Martin HD-28V フレット打ち換え
なぜかコードが押さえにくい、弾いて疲れるギター

フレットすり合わせがすでに限界だったのかも。
セーハのコードを押さえるのに、指板に触れてから、さらにぐっと押し込まないとコードがビビッて聞こえます。
「音は好きなんだけど、なんだか弾いていて疲れるギターだな」
必要以上に力が入り過ぎていたことに気づきました。
実際ライブで右手の甲がつってしまったことも(笑)
「フレットが低くなりすぎていたんだな。」
そんなこんなで、疲れるギター改善の為に、
自分でフレットの打ち換えをしてみることにしたのです。
指板のラジアスを確認

これにより、後々フレットをすり合わせるのに使うサンディング・ブロックのR(カーブ)が決まります。
指板のダメージがある場合には、指板を紙やすりで均すのにも使います。大事です。
自分のギターのラジアスは#16(405R)でした。
フレット抜き

指板の素材はエボニー。とても硬い木材です。
フレットを抜くときに割れにくいように、まずはレモンオイルを染み込ませます。
フレットを抜くときに使うのは「くい切り」という工具です。
一枚目の画像にあるニッパーみたいなごついヤツです。
端から滑り込ませ、ちょっとずつズラしながら浮かしていきます。
このとき、グイっと真上に持ち上げてしまうと、指板が割れてしまいやすくなるので注意です。

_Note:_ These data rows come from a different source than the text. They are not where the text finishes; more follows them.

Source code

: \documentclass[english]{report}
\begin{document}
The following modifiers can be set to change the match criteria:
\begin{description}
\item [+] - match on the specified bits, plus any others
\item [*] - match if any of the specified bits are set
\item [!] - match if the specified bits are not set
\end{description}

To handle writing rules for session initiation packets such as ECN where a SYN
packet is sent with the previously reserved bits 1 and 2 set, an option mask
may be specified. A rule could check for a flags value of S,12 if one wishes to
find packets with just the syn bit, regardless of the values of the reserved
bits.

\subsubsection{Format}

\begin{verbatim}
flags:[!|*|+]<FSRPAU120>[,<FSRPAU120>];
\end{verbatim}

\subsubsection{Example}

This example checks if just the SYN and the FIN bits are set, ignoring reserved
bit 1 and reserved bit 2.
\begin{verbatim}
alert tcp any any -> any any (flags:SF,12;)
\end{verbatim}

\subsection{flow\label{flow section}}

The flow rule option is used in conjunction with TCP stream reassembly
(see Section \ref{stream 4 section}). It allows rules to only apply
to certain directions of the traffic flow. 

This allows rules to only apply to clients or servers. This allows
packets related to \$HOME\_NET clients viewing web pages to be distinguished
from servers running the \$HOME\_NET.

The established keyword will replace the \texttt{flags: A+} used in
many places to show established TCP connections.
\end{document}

メーカーによっては、ボンドで補強されているギターもあります。
力ずくで抜こうとすると、やはり指板が割れやすくなります。
ハンダゴテをあてて、接着剤を溶かしながら、ゆっくり浮かせていきます。
このとき、指板が乾いてきているようでしたら再び湿らせます。
21フレットのギターで20本。
数時間かかりましたが、それほどダメージもなく抜き切ることができました。フー(;^_^A
フレットを打ち込む

今回試したフレットは、JESCAR ( ジェスカー ) / #37080 NS18% です。
マーチンのファクトリー・スペックに近いとされているようですが、真偽のほどはわかりません。
ただ、過去に使った例からも、ジェスカーのフレットは、
タングの引っ掛かりが強く、抜けにくい(浮きにくい)という実感はありました。

ここで打ち込みに使う工具も、先ほど確認したラジアスに合ったものを使います。
これは今回初めて使用しましたが、作業がしやすくおすすめです。
それまでは、ゴム製ハンマーで両脇から中心に向けてコツコツ叩いていました。
もちろんハンマーでも作業は可能です。
フレットの両端の処理

トントン、トントンと打ち込んでいきます。
浮きがないかどうか確認しながらゆっくりと。
指板からはみ出た部分は「くい切り」で綺麗に落とします。

両端は角がたっていますのでヤスリをかけて均します。
なんとかそれっぽくなってきました。
ここから先は、フレットを均等な高さにそろえる「すり合わせ」を行います。
まさかの在庫切れ

すり合わせに使う、#16(405R)のサンディング・ブロックの持ち合わせがなく、ネットで注文。
どのサイトをみても、在庫切れ(入荷待ち)ということでしたが、
「まぁ、とはいっても1週間も待てば入るだろう」
と、タカをくくってポチったのです。
ところが、購入後に届いたメールには
「数か月お待ちいただくことが予想されます」
との脅し文句が(笑)。
ということで、今回の作業はここまでになってしまいました。残念~。
次回のライブはサブのギターで出るしかなさそうです。
確認って本当に大切ですね。改めて痛感。